If you recognize any of your company's current testing and measurement processes in these prior descriptions, take heart. There is a better way. Infrared cameras are no longer a luxury item reserved for limited use. They are, in fact, ideally suited to the rigors of medical device testing and can put your team on the fast track to developing better, safer products more quickly and reliably. Here's how IR cameras address the shortfalls of legacy measurement instruments:

  1. More data, no contact required. Depending on the resolution of the model you are using, IR cameras can deliver millions of points of non-contact temperature measurement at the push of a button. Put another way, you will get a temperature measurement for every pixel within every image taken, enabling you to thermally characterize your device "spatially" (i.e., across the device) with accuracy.
     
  2. Faster measurement. IR cameras are much faster than legacy measurement tools, so you can also characterize your device "temporally." The ability to accurately characterize thermal transients over time, through the speed of the IR camera, is particularly important in medical devices such as dental drills or those that use laser pulses. These fast-moving tools heat quickly and require an equally agile measurement approach to capture their thermal behaviors.

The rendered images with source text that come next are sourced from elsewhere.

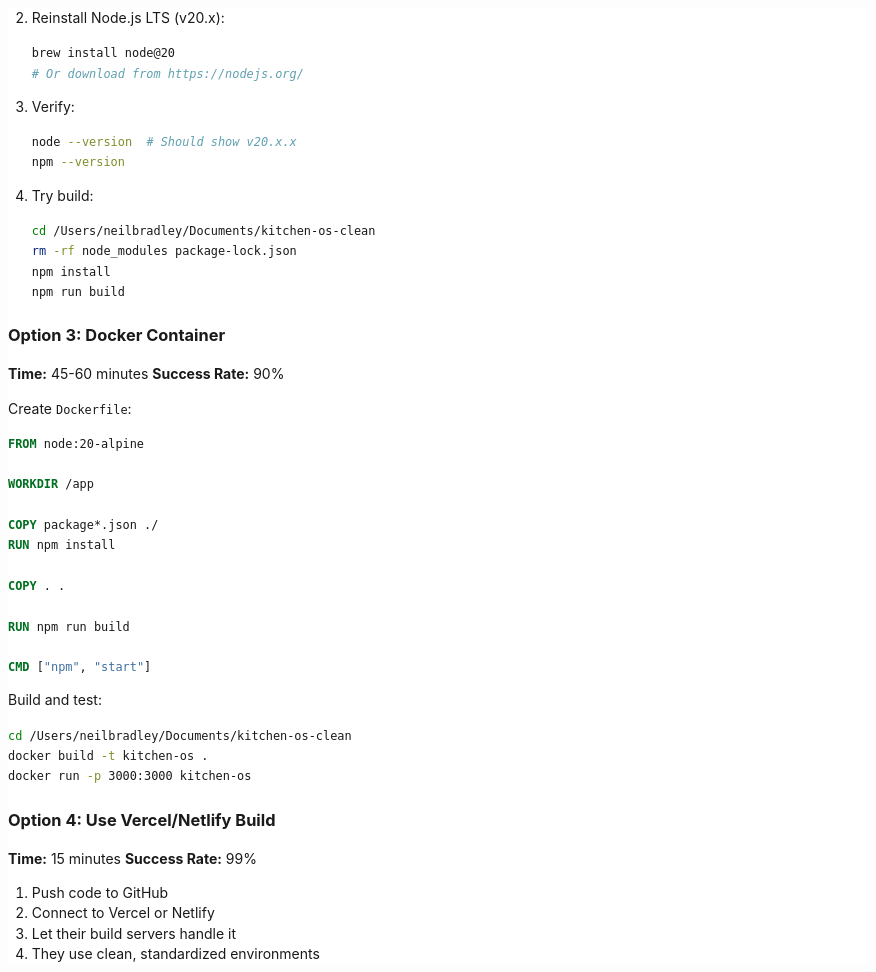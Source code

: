 2. Reinstall Node.js LTS (v20.x):
   ```bash
   brew install node@20
   # Or download from https://nodejs.org/
   ```

3. Verify:
   ```bash
   node --version  # Should show v20.x.x
   npm --version
   ```

4. Try build:
   ```bash
   cd /Users/neilbradley/Documents/kitchen-os-clean
   rm -rf node_modules package-lock.json
   npm install
   npm run build
   ```

### Option 3: Docker Container
**Time:** 45-60 minutes
**Success Rate:** 90%

Create `Dockerfile`:
```dockerfile
FROM node:20-alpine

WORKDIR /app

COPY package*.json ./
RUN npm install

COPY . .

RUN npm run build

CMD ["npm", "start"]
```

Build and test:
```bash
cd /Users/neilbradley/Documents/kitchen-os-clean
docker build -t kitchen-os .
docker run -p 3000:3000 kitchen-os
```

### Option 4: Use Vercel/Netlify Build
**Time:** 15 minutes
**Success Rate:** 99%

1. Push code to GitHub
2. Connect to Vercel or Netlify
3. Let their build servers handle it
4. They use clean, standardized environments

    Note: Gaining thermal accuracy across these two dimensions (time and space) helps product testing in different ways. First, thermal imaging helps testers doing a failure analysis identify hot or cold spots or unusual temperature gradients in different areas. This enables developers to troubleshoot or identify potential points of failure or concern. Second, being able to see and accurately characterize temperature spikes in time and space helps developers ensure the product is operating within spec and then begin fine-tuning the product to perform even better within that realm. Third, gaining this wealth of non-contact data is helpful when evaluating a returned product, giving the team a quicker way to find the fault and where to focus further investigation.
     
  3. Measuring the smallest areas accurately. IR cameras help test the smallest devices, surface areas, and electronics. When the area you want to measure is smaller than a probe, IR cameras are the answer. When companies use thermocouples to measure small areas, they effectively create a heat sink that corrupts the data. With a spot pyrometer, if the object that needs to be measured is smaller than the pyrometer's "beam," you won't get an accurate temperature. With an IR camera, you can use optics to get down to less than a 5 micron per pixel spot size. Again, since these cameras can measure temperature for every single pixel, they can actually provide accurate readings on much smaller targets than traditional forms of temperature measurement.
     
  4. Great data, rapid prototypes. Faster, more accurate data can dramatically improve a product developer's simulation and modeling programs, creating its own virtuous cycle. Such programs, informed by better, more accurate, real-world data, now shorten the product development cycle. Instead of having to build a new prototype every time, companies can run simulations that are informed by the best data. This speeds product to market through rapid prototyping.

 

Conclusion

How many man-hours does the development of a medical device product take? Thousands, tens of thousands, even more? While every company is looking for ways to streamline this process without adversely affecting product quality, using outdated or mismatched tools in product testing isn't the answer. IR cameras are ready now to play a prime time role in improving product testing and development by delivering accurate temperature measurement results quickly and accurately across device types and in ways that, by degrees, make each product and process perform better.